No dia de hoje (16/12/2015) o Brasil foi surpreendido com uma decisão proferida pelo juiz da sagrada, digo, da Justiça, de São Bernardo do Campo determinando a suspensão do Whatsapp por 48 horas devido a uma instrução criminal.[1]

Quando se fala em liberalismo, pouco, ou quase nada, se discute na esfera jurídica uma vez que os estudiosos dessa ideia preferem ficar debruçados sobre ideias econômicas muitas vezes esquecendo que o Direito influencia diretamente sobre a primeira ciência. No caso em questão, um juiz, com competência territorial limitada à São Bernardo do Campo proferiu uma decisão megalomaníaca que afeta toda população brasileira e atinge diretamente à liberdade dos indivíduos que o estado deveria proteger além de causar um impacto econômico de grandeza considerável.

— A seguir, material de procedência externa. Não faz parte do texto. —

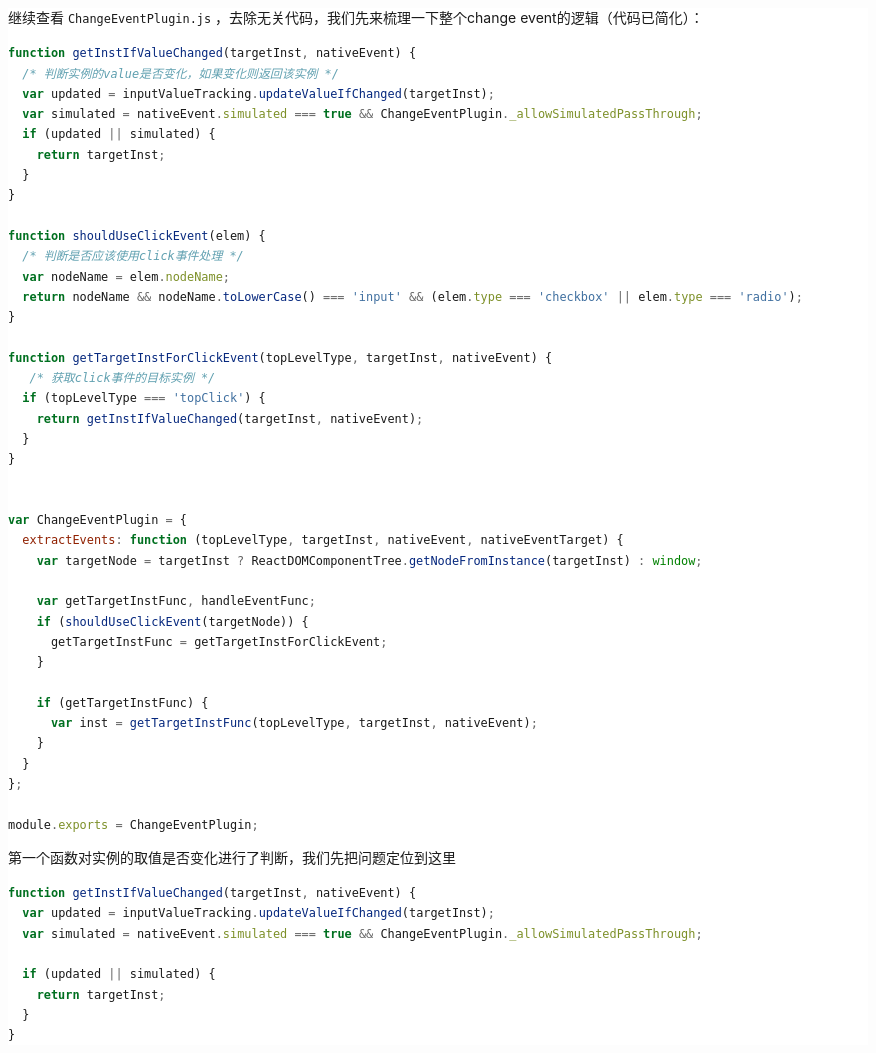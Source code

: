 继续查看 `ChangeEventPlugin.js` ，去除无关代码，我们先来梳理一下整个change event的逻辑（代码已简化）：

```javascript
function getInstIfValueChanged(targetInst, nativeEvent) {
  /* 判断实例的value是否变化，如果变化则返回该实例 */
  var updated = inputValueTracking.updateValueIfChanged(targetInst);
  var simulated = nativeEvent.simulated === true && ChangeEventPlugin._allowSimulatedPassThrough;
  if (updated || simulated) {
    return targetInst;
  }
}

function shouldUseClickEvent(elem) {
  /* 判断是否应该使用click事件处理 */
  var nodeName = elem.nodeName;
  return nodeName && nodeName.toLowerCase() === 'input' && (elem.type === 'checkbox' || elem.type === 'radio');
}

function getTargetInstForClickEvent(topLevelType, targetInst, nativeEvent) {
   /* 获取click事件的目标实例 */
  if (topLevelType === 'topClick') {
    return getInstIfValueChanged(targetInst, nativeEvent);
  }
}


var ChangeEventPlugin = {
  extractEvents: function (topLevelType, targetInst, nativeEvent, nativeEventTarget) {
    var targetNode = targetInst ? ReactDOMComponentTree.getNodeFromInstance(targetInst) : window;

    var getTargetInstFunc, handleEventFunc;
    if (shouldUseClickEvent(targetNode)) {
      getTargetInstFunc = getTargetInstForClickEvent;
    }

    if (getTargetInstFunc) {
      var inst = getTargetInstFunc(topLevelType, targetInst, nativeEvent);
    }
  }
};

module.exports = ChangeEventPlugin;
```

第一个函数对实例的取值是否变化进行了判断，我们先把问题定位到这里

```javascript
function getInstIfValueChanged(targetInst, nativeEvent) {
  var updated = inputValueTracking.updateValueIfChanged(targetInst);
  var simulated = nativeEvent.simulated === true && ChangeEventPlugin._allowSimulatedPassThrough;

  if (updated || simulated) {
    return targetInst;
  }
}
```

Necessário num primeiro momento questionar a competência que um juiz de primeiro grau, ou até mesmo de segundo, tem para proferir decisões que afetem pessoas que ordinariamente não estão sujeitas à sua jurisdição. Para isso não se quer questionar que há legalidade, ou até mesmo constitucionalidade, na decisão Dele, digo, dele. A resposta fica a cargo do leitor.

Agora, usando o feitiço contra o feiticeiro, é necessário realizar uma explanação sobre a função social do whatsapp. O aplicativo em questão não se trata de um simples sistema de troca de mensagens, mas sim de um meio de comunicação que abrange hoje cerca de 45 milhões de pessoas[2] por onde circulam as mais variáveis informações, dentre elas, questões sérias e relevantes para o país como política e atitudes de pessoas com pensamentos autoritários.

Mais adiante no pensamento jurídico, sem entrar em questões técnicas, é possível dizer que o juiz procurou matar uma formiga com uma bomba atômica. Não há que se falar em proporcionalidade na decisão de Vossa Santidade, digo, Vossa Excelência, uma vez que o meio utilizado por ele foi extremamente gravoso diante do fim que era objetivado. Uma coisa é certa no Direito pátrio, o juiz deve se utilizar dos meios que cheguem ao resultado pretendido com a menor restrição possível. Nesse caso, a Little Boy de São Bernardo do Campo não encontra respaldo jurídico.

Passando as questões jurídicas, necessário regressar ao ponto que o leitor ficou largado para formar sua resposta. Caso você, caro leitor, não tenha concluído pela arbitrariedade da decisão, gostaria que voltasse ao ponto de abandono e imaginasse que o juiz suspendesse a transmissão da Rede Globo.

Portanto, necessário se repensar a atribuição de poderes a juízes locais para influenciarem em questões nacionais uma vez que isso fere diretamente à liberdade de informação e, por consequência, inúmeras outras liberdades, além de demonstrar que o pacto federativo pátrio é mero papel higiênico numa constituição cidadã. Indo além, imprescindível questionar o modo que qualquer juiz, ou qualquer tribunal, seja ele local ou nacional, pode utilizar para suspender um meio de comunicação.

PS: a divulgação desse pequeno artigo impõe medo de excomunhão, digo, prisão, no autor.